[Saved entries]
━━━━━━━━
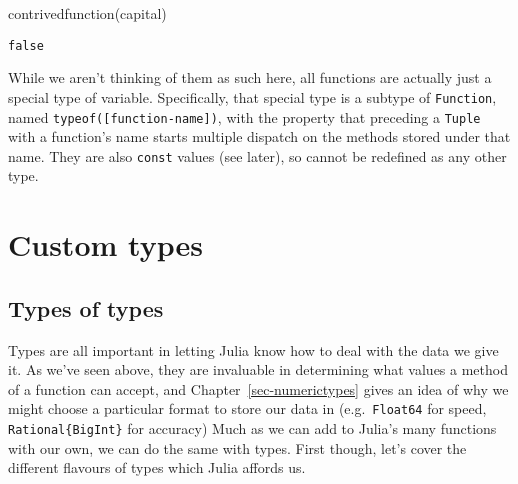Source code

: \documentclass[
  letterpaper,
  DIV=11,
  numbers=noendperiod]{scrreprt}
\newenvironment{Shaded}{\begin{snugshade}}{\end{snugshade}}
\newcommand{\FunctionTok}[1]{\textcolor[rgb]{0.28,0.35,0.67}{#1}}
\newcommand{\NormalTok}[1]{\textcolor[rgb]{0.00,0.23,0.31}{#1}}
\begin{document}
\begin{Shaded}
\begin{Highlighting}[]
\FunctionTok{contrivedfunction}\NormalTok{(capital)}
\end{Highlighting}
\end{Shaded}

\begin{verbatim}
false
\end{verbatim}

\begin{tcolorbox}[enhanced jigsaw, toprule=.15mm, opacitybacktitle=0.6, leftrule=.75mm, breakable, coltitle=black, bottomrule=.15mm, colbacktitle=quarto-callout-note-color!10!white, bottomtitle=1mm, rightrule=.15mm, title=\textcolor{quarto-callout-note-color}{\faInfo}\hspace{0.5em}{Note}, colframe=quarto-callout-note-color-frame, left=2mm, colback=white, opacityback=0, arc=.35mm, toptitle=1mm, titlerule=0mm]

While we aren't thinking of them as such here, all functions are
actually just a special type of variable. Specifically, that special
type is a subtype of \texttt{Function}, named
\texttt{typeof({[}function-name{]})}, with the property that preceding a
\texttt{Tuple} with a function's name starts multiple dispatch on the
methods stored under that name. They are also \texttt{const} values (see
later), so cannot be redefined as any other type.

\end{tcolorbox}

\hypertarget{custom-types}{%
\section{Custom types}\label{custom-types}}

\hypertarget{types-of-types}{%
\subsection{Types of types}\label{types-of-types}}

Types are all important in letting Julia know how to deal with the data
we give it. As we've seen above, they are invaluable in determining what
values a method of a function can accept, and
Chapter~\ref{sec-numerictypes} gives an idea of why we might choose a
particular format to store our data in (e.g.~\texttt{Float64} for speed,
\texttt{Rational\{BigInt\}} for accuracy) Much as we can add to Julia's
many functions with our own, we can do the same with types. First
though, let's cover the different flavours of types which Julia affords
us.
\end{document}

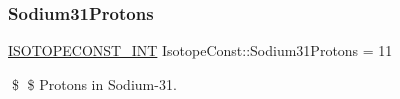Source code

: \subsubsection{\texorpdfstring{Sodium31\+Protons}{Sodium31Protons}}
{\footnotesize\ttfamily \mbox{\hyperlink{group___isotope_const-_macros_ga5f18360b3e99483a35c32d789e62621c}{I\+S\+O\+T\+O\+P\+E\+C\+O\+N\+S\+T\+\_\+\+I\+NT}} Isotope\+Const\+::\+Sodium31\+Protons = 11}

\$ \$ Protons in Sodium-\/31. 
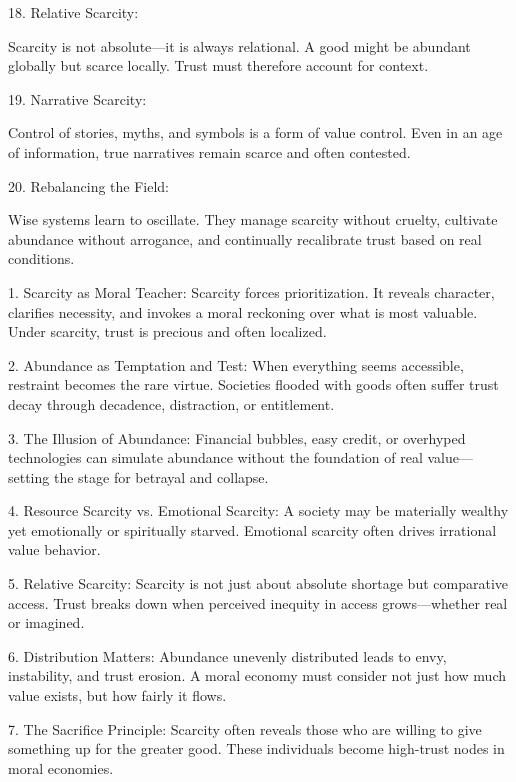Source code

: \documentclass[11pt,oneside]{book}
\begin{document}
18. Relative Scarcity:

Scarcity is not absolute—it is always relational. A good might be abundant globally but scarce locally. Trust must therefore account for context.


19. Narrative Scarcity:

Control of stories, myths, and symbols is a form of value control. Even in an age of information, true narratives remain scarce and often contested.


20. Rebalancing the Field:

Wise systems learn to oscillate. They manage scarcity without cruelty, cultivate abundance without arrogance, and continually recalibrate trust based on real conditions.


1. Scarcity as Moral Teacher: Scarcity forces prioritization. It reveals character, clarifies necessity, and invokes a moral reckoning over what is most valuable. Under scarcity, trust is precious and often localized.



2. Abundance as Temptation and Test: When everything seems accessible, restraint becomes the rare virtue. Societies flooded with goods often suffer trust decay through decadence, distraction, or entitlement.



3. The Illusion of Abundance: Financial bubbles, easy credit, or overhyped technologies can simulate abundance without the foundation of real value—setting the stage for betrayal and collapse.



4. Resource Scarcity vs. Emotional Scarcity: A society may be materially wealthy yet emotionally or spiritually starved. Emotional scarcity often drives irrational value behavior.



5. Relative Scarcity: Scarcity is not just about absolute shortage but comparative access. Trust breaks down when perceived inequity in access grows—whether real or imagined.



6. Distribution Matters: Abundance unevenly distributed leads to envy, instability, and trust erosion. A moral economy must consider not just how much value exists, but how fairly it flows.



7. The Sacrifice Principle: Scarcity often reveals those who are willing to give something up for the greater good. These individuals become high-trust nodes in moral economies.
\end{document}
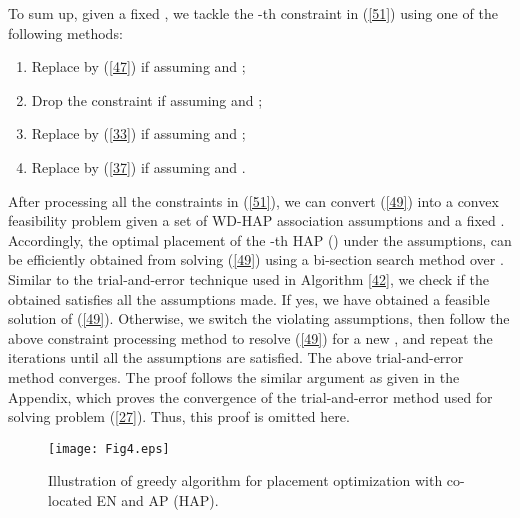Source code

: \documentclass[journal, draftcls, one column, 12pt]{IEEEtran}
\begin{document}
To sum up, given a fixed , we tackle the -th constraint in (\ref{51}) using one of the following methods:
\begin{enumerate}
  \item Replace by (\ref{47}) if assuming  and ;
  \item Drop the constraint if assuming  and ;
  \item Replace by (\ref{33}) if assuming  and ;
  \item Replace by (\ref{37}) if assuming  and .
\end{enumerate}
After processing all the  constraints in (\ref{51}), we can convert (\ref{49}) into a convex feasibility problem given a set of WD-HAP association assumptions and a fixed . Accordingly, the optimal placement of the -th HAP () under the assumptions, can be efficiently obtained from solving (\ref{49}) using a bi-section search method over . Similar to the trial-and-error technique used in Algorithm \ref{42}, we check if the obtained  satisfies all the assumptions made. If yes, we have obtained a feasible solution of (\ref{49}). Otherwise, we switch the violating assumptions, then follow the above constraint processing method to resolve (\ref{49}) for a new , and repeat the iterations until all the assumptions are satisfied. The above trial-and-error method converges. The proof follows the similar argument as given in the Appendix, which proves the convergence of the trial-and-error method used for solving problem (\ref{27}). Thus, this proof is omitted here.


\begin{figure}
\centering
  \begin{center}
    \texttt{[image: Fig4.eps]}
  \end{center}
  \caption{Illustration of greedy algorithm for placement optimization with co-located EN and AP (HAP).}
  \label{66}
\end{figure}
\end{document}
━━━━━━━━
§ **Exercise**: The data above must be written out again without alteration, and the pictures in them must be excluded.

§ **Expected answer**:
Source code

: \documentclass[
  letterpaper,
  DIV=11,
  numbers=noendperiod]{scrreprt}
\newenvironment{Shaded}{\begin{snugshade}}{\end{snugshade}}
\newcommand{\FunctionTok}[1]{\textcolor[rgb]{0.28,0.35,0.67}{#1}}
\newcommand{\NormalTok}[1]{\textcolor[rgb]{0.00,0.23,0.31}{#1}}
\begin{document}
\begin{Shaded}
\begin{Highlighting}[]
\FunctionTok{contrivedfunction}\NormalTok{(capital)}
\end{Highlighting}
\end{Shaded}

\begin{verbatim}
false
\end{verbatim}

\begin{tcolorbox}[enhanced jigsaw, toprule=.15mm, opacitybacktitle=0.6, leftrule=.75mm, breakable, coltitle=black, bottomrule=.15mm, colbacktitle=quarto-callout-note-color!10!white, bottomtitle=1mm, rightrule=.15mm, title=\textcolor{quarto-callout-note-color}{\faInfo}\hspace{0.5em}{Note}, colframe=quarto-callout-note-color-frame, left=2mm, colback=white, opacityback=0, arc=.35mm, toptitle=1mm, titlerule=0mm]

While we aren't thinking of them as such here, all functions are
actually just a special type of variable. Specifically, that special
type is a subtype of \texttt{Function}, named
\texttt{typeof({[}function-name{]})}, with the property that preceding a
\texttt{Tuple} with a function's name starts multiple dispatch on the
methods stored under that name. They are also \texttt{const} values (see
later), so cannot be redefined as any other type.

\end{tcolorbox}

\hypertarget{custom-types}{%
\section{Custom types}\label{custom-types}}

\hypertarget{types-of-types}{%
\subsection{Types of types}\label{types-of-types}}

Types are all important in letting Julia know how to deal with the data
we give it. As we've seen above, they are invaluable in determining what
values a method of a function can accept, and
Chapter~\ref{sec-numerictypes} gives an idea of why we might choose a
particular format to store our data in (e.g.~\texttt{Float64} for speed,
\texttt{Rational\{BigInt\}} for accuracy) Much as we can add to Julia's
many functions with our own, we can do the same with types. First
though, let's cover the different flavours of types which Julia affords
us.
\end{document}

Source code

: \subsubsection{\texorpdfstring{Sodium31\+Protons}{Sodium31Protons}}
{\footnotesize\ttfamily \mbox{\hyperlink{group___isotope_const-_macros_ga5f18360b3e99483a35c32d789e62621c}{I\+S\+O\+T\+O\+P\+E\+C\+O\+N\+S\+T\+\_\+\+I\+NT}} Isotope\+Const\+::\+Sodium31\+Protons = 11}

\$ \$ Protons in Sodium-\/31. 
Source code

: \documentclass[11pt,oneside]{book}
\begin{document}
18. Relative Scarcity:

Scarcity is not absolute—it is always relational. A good might be abundant globally but scarce locally. Trust must therefore account for context.


19. Narrative Scarcity:

Control of stories, myths, and symbols is a form of value control. Even in an age of information, true narratives remain scarce and often contested.


20. Rebalancing the Field:

Wise systems learn to oscillate. They manage scarcity without cruelty, cultivate abundance without arrogance, and continually recalibrate trust based on real conditions.


1. Scarcity as Moral Teacher: Scarcity forces prioritization. It reveals character, clarifies necessity, and invokes a moral reckoning over what is most valuable. Under scarcity, trust is precious and often localized.



2. Abundance as Temptation and Test: When everything seems accessible, restraint becomes the rare virtue. Societies flooded with goods often suffer trust decay through decadence, distraction, or entitlement.



3. The Illusion of Abundance: Financial bubbles, easy credit, or overhyped technologies can simulate abundance without the foundation of real value—setting the stage for betrayal and collapse.



4. Resource Scarcity vs. Emotional Scarcity: A society may be materially wealthy yet emotionally or spiritually starved. Emotional scarcity often drives irrational value behavior.



5. Relative Scarcity: Scarcity is not just about absolute shortage but comparative access. Trust breaks down when perceived inequity in access grows—whether real or imagined.



6. Distribution Matters: Abundance unevenly distributed leads to envy, instability, and trust erosion. A moral economy must consider not just how much value exists, but how fairly it flows.



7. The Sacrifice Principle: Scarcity often reveals those who are willing to give something up for the greater good. These individuals become high-trust nodes in moral economies.
\end{document}
Source code

: \documentclass[journal, draftcls, one column, 12pt]{IEEEtran}
\begin{document}
To sum up, given a fixed , we tackle the -th constraint in (\ref{51}) using one of the following methods:
\begin{enumerate}
  \item Replace by (\ref{47}) if assuming  and ;
  \item Drop the constraint if assuming  and ;
  \item Replace by (\ref{33}) if assuming  and ;
  \item Replace by (\ref{37}) if assuming  and .
\end{enumerate}
After processing all the  constraints in (\ref{51}), we can convert (\ref{49}) into a convex feasibility problem given a set of WD-HAP association assumptions and a fixed . Accordingly, the optimal placement of the -th HAP () under the assumptions, can be efficiently obtained from solving (\ref{49}) using a bi-section search method over . Similar to the trial-and-error technique used in Algorithm \ref{42}, we check if the obtained  satisfies all the assumptions made. If yes, we have obtained a feasible solution of (\ref{49}). Otherwise, we switch the violating assumptions, then follow the above constraint processing method to resolve (\ref{49}) for a new , and repeat the iterations until all the assumptions are satisfied. The above trial-and-error method converges. The proof follows the similar argument as given in the Appendix, which proves the convergence of the trial-and-error method used for solving problem (\ref{27}). Thus, this proof is omitted here.


\begin{figure}
\centering
  \begin{center}
    \texttt{[image: Fig4.eps]}
  \end{center}
  \caption{Illustration of greedy algorithm for placement optimization with co-located EN and AP (HAP).}
  \label{66}
\end{figure}
\end{document}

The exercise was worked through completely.